====== TASK MATERIAL

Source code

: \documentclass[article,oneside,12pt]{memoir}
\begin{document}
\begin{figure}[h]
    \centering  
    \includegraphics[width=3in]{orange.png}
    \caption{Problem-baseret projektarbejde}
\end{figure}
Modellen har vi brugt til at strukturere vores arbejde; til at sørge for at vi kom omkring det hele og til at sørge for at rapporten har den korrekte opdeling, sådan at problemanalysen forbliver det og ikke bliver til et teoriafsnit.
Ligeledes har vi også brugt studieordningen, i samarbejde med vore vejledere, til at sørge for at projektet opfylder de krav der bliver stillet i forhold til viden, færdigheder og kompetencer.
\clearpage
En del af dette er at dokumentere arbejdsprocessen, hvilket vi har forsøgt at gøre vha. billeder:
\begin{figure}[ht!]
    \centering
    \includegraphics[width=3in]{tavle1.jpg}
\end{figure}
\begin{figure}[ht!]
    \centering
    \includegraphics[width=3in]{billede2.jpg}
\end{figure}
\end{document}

============
====== TASK MATERIAL

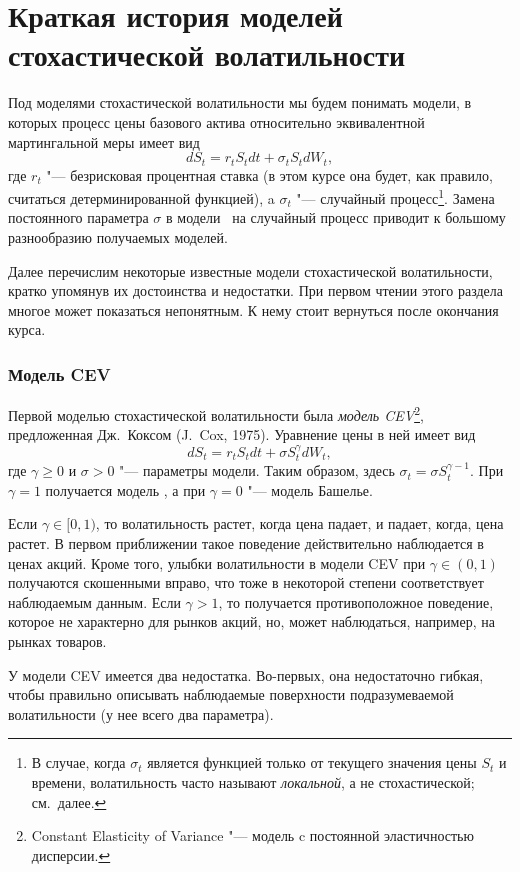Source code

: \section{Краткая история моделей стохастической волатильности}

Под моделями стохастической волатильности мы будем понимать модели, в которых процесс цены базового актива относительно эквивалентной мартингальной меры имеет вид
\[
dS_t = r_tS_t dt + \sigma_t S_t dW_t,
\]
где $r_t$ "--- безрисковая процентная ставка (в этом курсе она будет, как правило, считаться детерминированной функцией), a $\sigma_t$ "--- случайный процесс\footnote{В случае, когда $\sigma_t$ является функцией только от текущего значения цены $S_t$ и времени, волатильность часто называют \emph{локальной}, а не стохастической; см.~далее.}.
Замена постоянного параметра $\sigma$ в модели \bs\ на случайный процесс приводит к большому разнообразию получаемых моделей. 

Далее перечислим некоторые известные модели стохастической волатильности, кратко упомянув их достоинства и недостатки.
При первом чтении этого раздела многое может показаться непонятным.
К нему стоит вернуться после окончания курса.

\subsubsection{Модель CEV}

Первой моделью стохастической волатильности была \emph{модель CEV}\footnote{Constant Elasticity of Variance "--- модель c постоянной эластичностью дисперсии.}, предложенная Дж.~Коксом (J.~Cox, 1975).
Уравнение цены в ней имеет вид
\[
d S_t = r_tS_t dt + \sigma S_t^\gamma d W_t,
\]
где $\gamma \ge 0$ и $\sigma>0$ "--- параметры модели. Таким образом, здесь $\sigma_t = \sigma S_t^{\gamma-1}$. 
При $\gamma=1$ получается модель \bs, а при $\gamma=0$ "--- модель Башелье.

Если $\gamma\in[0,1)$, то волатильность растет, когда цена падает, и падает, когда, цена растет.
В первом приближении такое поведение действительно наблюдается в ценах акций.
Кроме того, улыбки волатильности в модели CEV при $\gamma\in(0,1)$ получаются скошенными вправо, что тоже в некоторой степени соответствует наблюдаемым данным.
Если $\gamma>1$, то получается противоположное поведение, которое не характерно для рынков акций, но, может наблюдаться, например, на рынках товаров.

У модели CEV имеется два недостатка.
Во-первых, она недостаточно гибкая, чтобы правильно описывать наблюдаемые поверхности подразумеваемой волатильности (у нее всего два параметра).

============
====== TASK MATERIAL

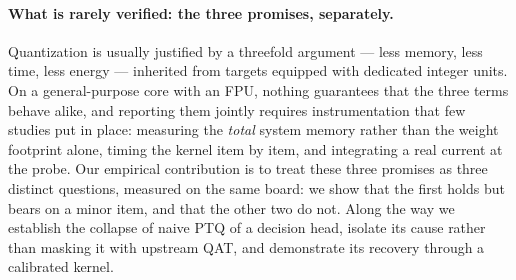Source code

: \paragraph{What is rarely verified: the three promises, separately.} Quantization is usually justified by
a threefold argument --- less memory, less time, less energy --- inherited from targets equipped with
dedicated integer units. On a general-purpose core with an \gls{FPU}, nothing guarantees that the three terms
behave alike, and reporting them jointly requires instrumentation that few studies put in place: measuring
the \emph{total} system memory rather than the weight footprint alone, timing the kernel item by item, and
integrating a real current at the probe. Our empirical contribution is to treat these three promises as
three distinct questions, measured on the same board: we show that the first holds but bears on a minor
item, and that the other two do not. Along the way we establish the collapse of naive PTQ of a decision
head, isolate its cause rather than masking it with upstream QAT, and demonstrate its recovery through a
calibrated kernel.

============

EXERCISE OBJECTIVE:
Only the count is wanted. Find the lines of the records that include the word "memory" and state how many.

RESULT:
2